Possible wanna-be lothario tactics aside, flipping through all of those CDs did feel like a trip back into the 1990s, when I wound up purchasing some of the most random albums just because I “needed” to have one song for a mix I was making or because I couldn’t get it out of my head and didn’t have access to something like iTunes for a quick, cheap download. Or bands that I liked for all of a day or because of a girl. I suppose I could throw those CDs out with their jewel cases, especially since I don’t listen to bands like Live at all anymore, but if I may get all Rob Gordon for a moment, there’s something about having those CDs in my collection that shows that I’m not afraid of my past.

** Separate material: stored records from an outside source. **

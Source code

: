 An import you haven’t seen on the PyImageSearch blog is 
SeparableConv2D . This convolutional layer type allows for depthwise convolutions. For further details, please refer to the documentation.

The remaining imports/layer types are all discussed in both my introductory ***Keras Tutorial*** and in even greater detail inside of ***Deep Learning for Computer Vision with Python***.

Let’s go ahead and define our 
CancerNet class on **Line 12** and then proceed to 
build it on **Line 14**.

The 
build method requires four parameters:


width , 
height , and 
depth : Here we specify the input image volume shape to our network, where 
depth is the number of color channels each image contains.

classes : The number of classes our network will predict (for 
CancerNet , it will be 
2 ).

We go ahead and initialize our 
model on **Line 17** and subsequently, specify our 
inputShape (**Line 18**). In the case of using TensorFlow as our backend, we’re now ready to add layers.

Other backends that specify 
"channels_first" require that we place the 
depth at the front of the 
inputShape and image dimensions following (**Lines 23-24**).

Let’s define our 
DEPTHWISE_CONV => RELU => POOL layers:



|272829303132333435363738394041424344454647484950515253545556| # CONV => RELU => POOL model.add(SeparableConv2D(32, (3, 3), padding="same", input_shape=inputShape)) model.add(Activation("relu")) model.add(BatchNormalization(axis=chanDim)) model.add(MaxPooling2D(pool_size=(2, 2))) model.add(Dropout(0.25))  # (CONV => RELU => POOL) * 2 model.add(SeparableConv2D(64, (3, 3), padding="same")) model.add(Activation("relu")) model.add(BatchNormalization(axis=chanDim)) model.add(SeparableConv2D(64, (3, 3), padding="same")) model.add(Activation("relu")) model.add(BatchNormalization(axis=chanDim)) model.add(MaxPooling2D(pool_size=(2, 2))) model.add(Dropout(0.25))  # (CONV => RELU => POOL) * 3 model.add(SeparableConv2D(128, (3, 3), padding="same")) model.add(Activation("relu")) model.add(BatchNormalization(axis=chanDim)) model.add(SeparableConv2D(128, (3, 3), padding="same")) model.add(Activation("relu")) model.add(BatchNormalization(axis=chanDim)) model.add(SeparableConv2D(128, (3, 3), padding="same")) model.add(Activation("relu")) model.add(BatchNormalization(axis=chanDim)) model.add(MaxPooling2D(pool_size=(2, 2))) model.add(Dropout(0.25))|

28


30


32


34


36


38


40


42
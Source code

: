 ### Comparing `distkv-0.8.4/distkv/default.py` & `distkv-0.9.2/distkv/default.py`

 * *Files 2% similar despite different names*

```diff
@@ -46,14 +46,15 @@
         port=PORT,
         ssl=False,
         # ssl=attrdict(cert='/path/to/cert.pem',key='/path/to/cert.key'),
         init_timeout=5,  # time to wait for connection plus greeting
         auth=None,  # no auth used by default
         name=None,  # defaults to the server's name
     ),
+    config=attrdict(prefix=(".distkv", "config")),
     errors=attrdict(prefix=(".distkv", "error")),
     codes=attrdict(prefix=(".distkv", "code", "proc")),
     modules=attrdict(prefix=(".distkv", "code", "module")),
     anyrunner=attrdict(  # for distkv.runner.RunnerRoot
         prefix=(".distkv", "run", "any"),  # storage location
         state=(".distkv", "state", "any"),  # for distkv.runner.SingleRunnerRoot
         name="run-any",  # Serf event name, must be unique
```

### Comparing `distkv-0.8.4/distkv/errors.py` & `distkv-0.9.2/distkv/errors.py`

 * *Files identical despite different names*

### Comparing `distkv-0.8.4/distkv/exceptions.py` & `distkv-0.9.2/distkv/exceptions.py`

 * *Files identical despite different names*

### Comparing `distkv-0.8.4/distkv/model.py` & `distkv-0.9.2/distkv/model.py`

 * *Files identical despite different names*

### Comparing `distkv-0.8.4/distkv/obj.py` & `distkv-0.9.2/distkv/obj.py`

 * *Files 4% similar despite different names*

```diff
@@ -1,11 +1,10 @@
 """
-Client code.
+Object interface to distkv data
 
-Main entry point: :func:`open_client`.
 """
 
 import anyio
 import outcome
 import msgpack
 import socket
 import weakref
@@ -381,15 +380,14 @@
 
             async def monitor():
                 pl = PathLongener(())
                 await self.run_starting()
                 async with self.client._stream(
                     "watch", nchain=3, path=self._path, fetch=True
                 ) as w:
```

Throwing Copper—and the embarrassment of owning it because of a girl—is like a tattoo that I regret having but still own up to.
Here, by the way, is where I make my old man statement—that while I love my iPod because I can make my collection so personal, having all of my music stored in such a small place is almost too personal. Your records, tapes, or CDs being out for a visitor to see was like having a certain poster on the wall. You’d actually have to pick up my iPod or open iTunes on my desktop to see all of the randomness of my music collection.
Although that’s beside the point since the CD with the concert tickets in the booklet doesn’t need to be there for me to remember going to that concert, and the spine of ABBA Gold doesn’t need to be there to remind me of when my wife and I first moved in together more than a decade ago. The stories behind the albums and their purchases are still with me, ready to be recycled like the cases of plastic where they were once housed.